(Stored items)
Segment Open

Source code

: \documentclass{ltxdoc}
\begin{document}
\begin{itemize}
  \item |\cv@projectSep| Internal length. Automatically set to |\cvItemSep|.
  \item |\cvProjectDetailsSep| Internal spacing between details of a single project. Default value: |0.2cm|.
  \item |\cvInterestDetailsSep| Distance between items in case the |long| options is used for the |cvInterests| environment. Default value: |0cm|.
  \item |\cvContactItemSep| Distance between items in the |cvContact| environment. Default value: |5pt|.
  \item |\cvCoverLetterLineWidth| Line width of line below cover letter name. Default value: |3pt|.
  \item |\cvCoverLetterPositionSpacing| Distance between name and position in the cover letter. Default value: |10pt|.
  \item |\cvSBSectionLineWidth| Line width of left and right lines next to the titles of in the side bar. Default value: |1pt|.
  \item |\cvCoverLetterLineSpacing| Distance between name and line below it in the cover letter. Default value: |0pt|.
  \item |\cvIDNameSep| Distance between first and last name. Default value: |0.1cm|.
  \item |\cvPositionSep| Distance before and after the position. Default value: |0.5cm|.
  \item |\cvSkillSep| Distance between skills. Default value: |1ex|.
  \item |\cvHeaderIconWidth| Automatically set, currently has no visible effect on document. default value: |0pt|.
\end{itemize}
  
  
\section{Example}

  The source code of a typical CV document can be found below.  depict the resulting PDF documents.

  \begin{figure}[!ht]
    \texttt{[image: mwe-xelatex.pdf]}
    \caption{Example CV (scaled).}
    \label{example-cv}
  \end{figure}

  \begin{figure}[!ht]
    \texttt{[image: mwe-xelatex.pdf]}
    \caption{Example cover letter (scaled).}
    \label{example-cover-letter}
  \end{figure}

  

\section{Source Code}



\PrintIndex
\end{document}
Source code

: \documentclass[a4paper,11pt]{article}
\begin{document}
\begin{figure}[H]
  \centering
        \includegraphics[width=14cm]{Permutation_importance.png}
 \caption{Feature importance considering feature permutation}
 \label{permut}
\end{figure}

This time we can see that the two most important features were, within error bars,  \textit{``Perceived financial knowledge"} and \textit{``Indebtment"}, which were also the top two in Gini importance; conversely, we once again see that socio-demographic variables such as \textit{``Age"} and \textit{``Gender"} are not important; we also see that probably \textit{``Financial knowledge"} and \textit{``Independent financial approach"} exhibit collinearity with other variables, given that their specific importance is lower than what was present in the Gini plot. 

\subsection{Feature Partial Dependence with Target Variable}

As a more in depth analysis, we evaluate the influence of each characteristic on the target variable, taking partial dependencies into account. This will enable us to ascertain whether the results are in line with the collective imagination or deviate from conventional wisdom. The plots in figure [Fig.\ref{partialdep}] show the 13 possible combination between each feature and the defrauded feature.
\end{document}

Segment Closed

Could you return all of the entries exactly as they stand?

> Answer box:
Source code

: \documentclass{ltxdoc}
\begin{document}
\begin{itemize}
  \item |\cv@projectSep| Internal length. Automatically set to |\cvItemSep|.
  \item |\cvProjectDetailsSep| Internal spacing between details of a single project. Default value: |0.2cm|.
  \item |\cvInterestDetailsSep| Distance between items in case the |long| options is used for the |cvInterests| environment. Default value: |0cm|.
  \item |\cvContactItemSep| Distance between items in the |cvContact| environment. Default value: |5pt|.
  \item |\cvCoverLetterLineWidth| Line width of line below cover letter name. Default value: |3pt|.
  \item |\cvCoverLetterPositionSpacing| Distance between name and position in the cover letter. Default value: |10pt|.
  \item |\cvSBSectionLineWidth| Line width of left and right lines next to the titles of in the side bar. Default value: |1pt|.
  \item |\cvCoverLetterLineSpacing| Distance between name and line below it in the cover letter. Default value: |0pt|.
  \item |\cvIDNameSep| Distance between first and last name. Default value: |0.1cm|.
  \item |\cvPositionSep| Distance before and after the position. Default value: |0.5cm|.
  \item |\cvSkillSep| Distance between skills. Default value: |1ex|.
  \item |\cvHeaderIconWidth| Automatically set, currently has no visible effect on document. default value: |0pt|.
\end{itemize}
  
  
\section{Example}

  The source code of a typical CV document can be found below.  depict the resulting PDF documents.

  \begin{figure}[!ht]
    \texttt{[image: mwe-xelatex.pdf]}
    \caption{Example CV (scaled).}
    \label{example-cv}
  \end{figure}

  \begin{figure}[!ht]
    \texttt{[image: mwe-xelatex.pdf]}
    \caption{Example cover letter (scaled).}
    \label{example-cover-letter}
  \end{figure}

  

\section{Source Code}



\PrintIndex
\end{document}
Source code

: \documentclass[a4paper,11pt]{article}
\begin{document}
\begin{figure}[H]
  \centering
        \includegraphics[width=14cm]{Permutation_importance.png}
 \caption{Feature importance considering feature permutation}
 \label{permut}
\end{figure}

This time we can see that the two most important features were, within error bars,  \textit{``Perceived financial knowledge"} and \textit{``Indebtment"}, which were also the top two in Gini importance; conversely, we once again see that socio-demographic variables such as \textit{``Age"} and \textit{``Gender"} are not important; we also see that probably \textit{``Financial knowledge"} and \textit{``Independent financial approach"} exhibit collinearity with other variables, given that their specific importance is lower than what was present in the Gini plot. 

\subsection{Feature Partial Dependence with Target Variable}

As a more in depth analysis, we evaluate the influence of each characteristic on the target variable, taking partial dependencies into account. This will enable us to ascertain whether the results are in line with the collective imagination or deviate from conventional wisdom. The plots in figure [Fig.\ref{partialdep}] show the 13 possible combination between each feature and the defrauded feature.
\end{document}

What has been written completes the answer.